Tuesday, August 7, 2007 - 2:10 PM

COS 58-3: Explaining gradients in plant community composition with a general multivariate model

Daniel C. Laughlin, Northern Arizona University and Scott R. Abella, University of Nevada Las Vegas.

Analysis and interpretation of community composition is difficult due to the high dimensionality of community datasets. Data reduction methods such as ordination can reduce a community matrix down to at least two orthogonal axes, suggesting that at least two major ecological processes generate gradients in species space. Based on assembly and response rule theory, we hypothesized that plant community composition is a function of the interactions among three general constructs: abiotic and biotic factors and disturbance history. We sampled vegetation and soils on seventy-five randomly located plots across a broad soil gradient within a 110,000 ha ponderosa pine forest in northern Arizona to evaluate this hypothesis. General multivariate models have appeal when analyzing ecological systems because they have the potential to shed light on the relative importance of multifaceted factors (e.g., abiotic gradients). We evaluated the relationships between ordination results and environmental conditions using structural equation modeling.

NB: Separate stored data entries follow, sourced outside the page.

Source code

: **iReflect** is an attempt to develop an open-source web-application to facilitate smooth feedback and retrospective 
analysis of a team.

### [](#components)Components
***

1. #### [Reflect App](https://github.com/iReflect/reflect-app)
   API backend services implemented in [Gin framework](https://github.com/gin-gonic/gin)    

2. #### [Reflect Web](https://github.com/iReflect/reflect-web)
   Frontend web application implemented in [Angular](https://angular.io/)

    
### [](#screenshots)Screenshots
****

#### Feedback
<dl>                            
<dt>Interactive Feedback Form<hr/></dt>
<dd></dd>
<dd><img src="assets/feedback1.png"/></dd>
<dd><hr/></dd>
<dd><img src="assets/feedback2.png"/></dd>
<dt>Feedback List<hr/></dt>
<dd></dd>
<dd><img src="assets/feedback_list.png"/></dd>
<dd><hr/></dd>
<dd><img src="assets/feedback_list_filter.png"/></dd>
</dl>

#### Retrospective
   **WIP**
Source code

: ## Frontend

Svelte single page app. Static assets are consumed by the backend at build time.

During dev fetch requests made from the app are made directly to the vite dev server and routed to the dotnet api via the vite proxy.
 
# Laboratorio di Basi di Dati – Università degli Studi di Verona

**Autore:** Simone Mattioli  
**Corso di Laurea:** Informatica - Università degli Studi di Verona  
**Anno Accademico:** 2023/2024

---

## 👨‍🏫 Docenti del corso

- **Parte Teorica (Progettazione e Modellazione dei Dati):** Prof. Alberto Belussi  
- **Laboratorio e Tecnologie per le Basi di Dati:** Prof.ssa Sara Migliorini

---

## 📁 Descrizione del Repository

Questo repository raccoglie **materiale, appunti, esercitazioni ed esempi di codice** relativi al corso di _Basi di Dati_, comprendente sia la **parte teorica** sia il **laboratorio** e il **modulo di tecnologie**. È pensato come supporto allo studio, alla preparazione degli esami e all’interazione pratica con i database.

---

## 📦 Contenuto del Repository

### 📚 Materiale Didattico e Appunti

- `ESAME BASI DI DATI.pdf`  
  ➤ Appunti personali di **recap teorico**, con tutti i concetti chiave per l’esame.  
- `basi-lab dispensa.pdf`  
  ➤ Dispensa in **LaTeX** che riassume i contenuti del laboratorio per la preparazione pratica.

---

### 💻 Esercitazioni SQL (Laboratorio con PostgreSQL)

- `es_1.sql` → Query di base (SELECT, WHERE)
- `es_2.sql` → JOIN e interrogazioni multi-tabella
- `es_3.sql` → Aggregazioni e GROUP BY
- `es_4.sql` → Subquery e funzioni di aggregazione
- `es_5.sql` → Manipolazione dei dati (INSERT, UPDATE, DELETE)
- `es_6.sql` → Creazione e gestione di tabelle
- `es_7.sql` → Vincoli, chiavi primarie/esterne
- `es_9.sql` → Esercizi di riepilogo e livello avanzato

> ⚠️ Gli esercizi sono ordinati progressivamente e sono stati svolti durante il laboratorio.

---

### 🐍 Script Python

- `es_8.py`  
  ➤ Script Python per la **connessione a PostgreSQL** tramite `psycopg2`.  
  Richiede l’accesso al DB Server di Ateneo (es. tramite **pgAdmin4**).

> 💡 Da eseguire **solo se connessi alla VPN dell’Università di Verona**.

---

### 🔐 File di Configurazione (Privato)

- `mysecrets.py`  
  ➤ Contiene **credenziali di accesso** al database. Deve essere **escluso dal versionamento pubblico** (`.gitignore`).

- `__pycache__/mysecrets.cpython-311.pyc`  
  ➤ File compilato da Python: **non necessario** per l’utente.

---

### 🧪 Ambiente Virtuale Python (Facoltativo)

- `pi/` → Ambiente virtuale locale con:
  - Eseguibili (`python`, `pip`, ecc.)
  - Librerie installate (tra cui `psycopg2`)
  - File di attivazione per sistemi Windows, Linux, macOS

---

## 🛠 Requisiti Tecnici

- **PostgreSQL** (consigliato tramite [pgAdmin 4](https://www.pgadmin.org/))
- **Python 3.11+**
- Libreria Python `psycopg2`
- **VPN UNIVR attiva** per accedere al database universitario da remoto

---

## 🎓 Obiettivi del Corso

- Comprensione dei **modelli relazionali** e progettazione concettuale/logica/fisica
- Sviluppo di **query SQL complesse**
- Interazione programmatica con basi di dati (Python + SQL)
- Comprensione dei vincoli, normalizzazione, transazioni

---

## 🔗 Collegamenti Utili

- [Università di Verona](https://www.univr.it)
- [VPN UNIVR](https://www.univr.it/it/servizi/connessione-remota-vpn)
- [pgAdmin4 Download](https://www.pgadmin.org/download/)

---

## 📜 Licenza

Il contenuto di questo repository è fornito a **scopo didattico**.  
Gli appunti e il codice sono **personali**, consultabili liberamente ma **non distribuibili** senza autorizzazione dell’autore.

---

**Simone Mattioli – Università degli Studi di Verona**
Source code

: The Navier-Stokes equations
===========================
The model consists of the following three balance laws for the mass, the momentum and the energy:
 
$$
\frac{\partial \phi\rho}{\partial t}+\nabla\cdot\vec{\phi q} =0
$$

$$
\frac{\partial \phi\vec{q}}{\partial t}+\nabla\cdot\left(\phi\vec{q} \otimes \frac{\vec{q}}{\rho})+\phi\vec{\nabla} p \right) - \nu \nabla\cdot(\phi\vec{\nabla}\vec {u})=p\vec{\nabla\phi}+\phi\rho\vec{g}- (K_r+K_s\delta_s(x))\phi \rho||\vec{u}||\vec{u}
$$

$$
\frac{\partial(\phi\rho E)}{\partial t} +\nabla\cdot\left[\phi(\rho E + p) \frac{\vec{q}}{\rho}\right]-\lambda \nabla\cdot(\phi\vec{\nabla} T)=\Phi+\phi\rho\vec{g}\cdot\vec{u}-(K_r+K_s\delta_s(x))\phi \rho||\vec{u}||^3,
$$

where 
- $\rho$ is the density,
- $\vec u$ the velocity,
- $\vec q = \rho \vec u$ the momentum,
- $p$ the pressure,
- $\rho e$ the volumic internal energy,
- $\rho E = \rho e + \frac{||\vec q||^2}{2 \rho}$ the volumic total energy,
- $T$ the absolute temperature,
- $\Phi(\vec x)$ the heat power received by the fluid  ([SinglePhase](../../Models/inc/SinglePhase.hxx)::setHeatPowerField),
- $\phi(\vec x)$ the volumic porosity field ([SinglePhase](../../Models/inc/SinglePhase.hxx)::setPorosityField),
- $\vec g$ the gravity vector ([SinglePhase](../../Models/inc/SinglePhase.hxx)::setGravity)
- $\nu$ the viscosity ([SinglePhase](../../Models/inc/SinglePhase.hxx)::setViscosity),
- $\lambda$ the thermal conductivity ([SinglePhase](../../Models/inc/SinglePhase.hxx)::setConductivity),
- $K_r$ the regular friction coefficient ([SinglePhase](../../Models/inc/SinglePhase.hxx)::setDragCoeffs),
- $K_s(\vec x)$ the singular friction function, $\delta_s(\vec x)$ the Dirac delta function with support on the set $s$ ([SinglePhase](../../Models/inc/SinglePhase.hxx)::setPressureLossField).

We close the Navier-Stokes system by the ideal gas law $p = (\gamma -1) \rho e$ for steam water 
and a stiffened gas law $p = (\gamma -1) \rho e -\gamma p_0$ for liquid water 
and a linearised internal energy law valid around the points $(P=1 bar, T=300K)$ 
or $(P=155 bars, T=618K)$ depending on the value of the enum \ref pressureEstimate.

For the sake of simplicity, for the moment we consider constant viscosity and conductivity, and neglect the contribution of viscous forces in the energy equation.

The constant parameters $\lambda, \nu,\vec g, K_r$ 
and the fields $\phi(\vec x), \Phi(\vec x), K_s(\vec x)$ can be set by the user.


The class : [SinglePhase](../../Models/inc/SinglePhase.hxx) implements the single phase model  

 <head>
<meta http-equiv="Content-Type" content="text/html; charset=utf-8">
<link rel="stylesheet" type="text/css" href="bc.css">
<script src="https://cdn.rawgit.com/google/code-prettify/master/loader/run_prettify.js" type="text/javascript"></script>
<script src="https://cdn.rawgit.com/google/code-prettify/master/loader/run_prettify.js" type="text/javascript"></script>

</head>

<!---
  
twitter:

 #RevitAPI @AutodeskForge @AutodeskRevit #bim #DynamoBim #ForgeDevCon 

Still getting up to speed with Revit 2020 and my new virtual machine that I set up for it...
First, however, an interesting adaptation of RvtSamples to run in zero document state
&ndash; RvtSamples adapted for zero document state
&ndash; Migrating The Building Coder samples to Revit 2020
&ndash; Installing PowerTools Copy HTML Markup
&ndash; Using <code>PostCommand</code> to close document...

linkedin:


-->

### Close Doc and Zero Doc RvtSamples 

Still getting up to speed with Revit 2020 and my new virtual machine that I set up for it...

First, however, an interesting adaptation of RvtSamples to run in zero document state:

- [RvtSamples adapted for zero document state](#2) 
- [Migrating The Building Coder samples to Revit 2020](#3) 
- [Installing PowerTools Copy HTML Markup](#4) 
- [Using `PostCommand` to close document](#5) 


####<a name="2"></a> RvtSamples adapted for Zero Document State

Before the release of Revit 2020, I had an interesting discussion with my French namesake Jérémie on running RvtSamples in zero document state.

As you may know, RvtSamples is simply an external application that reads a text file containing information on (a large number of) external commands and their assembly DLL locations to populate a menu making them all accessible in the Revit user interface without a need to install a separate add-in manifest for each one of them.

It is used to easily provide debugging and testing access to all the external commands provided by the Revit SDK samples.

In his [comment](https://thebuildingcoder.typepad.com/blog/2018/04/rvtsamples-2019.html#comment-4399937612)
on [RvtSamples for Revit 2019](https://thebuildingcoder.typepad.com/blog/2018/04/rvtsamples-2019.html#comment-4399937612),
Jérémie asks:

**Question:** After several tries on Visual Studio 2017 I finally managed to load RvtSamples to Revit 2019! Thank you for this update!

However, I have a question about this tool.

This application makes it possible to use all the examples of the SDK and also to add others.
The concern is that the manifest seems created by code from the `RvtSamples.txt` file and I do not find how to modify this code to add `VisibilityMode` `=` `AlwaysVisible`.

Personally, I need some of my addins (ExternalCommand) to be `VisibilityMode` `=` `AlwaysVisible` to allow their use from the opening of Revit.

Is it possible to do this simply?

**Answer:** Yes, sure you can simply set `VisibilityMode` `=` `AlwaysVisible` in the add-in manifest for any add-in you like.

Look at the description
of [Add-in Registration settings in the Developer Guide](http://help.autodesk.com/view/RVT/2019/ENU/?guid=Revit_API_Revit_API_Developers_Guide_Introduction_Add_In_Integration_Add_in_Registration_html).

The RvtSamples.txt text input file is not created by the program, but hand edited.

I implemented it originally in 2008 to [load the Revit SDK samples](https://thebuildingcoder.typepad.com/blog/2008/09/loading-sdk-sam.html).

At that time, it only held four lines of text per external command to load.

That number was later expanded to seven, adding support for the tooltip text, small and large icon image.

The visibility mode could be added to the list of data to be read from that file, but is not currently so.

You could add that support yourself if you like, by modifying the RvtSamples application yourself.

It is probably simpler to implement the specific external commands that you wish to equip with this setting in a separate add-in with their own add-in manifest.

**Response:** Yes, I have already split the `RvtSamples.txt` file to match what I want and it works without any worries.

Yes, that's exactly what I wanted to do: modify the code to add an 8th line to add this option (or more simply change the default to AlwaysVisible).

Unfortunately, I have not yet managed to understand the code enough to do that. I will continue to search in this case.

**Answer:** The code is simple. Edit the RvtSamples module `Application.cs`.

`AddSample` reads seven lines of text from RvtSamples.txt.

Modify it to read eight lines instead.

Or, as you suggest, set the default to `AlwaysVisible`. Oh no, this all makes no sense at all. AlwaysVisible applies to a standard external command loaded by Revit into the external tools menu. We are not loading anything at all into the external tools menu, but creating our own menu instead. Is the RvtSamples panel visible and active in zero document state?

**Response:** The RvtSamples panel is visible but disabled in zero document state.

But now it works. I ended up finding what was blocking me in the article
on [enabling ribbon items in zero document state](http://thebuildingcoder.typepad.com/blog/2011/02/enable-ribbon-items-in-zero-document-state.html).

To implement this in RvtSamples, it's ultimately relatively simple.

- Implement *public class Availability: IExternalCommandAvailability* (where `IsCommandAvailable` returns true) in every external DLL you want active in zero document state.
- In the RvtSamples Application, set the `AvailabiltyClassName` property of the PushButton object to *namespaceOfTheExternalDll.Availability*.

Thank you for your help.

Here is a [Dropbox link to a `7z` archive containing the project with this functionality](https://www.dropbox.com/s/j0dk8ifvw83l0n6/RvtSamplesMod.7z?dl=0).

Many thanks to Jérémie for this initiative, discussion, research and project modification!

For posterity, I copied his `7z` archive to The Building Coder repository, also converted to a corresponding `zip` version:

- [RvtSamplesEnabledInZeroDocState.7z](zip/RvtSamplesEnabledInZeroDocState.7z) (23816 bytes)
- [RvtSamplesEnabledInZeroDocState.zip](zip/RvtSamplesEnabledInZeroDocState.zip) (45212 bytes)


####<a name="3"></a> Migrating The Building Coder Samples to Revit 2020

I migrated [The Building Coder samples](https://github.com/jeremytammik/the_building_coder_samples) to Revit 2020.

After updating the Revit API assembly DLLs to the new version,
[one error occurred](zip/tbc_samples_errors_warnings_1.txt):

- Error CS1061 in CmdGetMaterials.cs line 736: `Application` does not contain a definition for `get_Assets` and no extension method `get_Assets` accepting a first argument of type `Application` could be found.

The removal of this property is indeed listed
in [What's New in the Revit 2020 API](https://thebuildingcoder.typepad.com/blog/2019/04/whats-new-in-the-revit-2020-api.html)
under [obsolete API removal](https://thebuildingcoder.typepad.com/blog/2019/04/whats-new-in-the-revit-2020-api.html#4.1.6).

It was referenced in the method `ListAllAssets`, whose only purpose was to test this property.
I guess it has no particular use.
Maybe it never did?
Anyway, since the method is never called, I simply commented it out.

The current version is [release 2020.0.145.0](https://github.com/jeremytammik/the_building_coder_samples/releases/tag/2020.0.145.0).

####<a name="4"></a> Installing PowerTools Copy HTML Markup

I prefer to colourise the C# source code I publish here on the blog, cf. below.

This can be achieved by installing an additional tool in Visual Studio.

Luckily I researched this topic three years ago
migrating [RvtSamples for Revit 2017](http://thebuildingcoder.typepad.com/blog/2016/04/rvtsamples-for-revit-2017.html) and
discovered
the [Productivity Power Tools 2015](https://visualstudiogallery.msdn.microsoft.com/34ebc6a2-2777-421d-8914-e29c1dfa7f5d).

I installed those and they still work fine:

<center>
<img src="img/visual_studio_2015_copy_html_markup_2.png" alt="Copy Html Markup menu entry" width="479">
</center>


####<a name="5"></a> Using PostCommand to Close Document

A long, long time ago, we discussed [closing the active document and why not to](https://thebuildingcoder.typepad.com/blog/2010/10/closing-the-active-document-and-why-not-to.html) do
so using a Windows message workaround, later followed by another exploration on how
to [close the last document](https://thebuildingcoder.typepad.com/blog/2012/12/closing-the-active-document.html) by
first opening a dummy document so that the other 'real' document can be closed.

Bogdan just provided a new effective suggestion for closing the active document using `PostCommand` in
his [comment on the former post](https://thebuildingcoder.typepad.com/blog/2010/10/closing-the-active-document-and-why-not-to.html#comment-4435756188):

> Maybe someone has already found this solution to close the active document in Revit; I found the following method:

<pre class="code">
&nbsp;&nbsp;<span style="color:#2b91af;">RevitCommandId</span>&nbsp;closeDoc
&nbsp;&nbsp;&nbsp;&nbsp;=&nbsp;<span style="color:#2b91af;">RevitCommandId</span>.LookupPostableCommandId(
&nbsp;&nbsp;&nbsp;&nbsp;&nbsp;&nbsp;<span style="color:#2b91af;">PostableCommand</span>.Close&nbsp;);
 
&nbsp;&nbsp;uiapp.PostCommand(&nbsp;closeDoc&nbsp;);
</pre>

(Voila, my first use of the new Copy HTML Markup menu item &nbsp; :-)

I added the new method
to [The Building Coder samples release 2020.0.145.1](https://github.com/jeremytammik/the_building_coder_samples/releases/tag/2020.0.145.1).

The model employed composite variables, which specify the combined effects of multiple factors on a response, in order to simplify the complex specific model to address the general hypothesis, and to evaluate the relative importance of the three theoretical constructs. We identified two independent compositional gradients in ponderosa pine forest understory plant communities, suggesting that there were at least two underlying ecological processes that generated these gradients. Interestingly, the general model suggested that abiotic factors explained one compositional gradient (R2=0.71) and biotic factors and disturbance history explained the second compositional gradient (R2=0.61) in this system.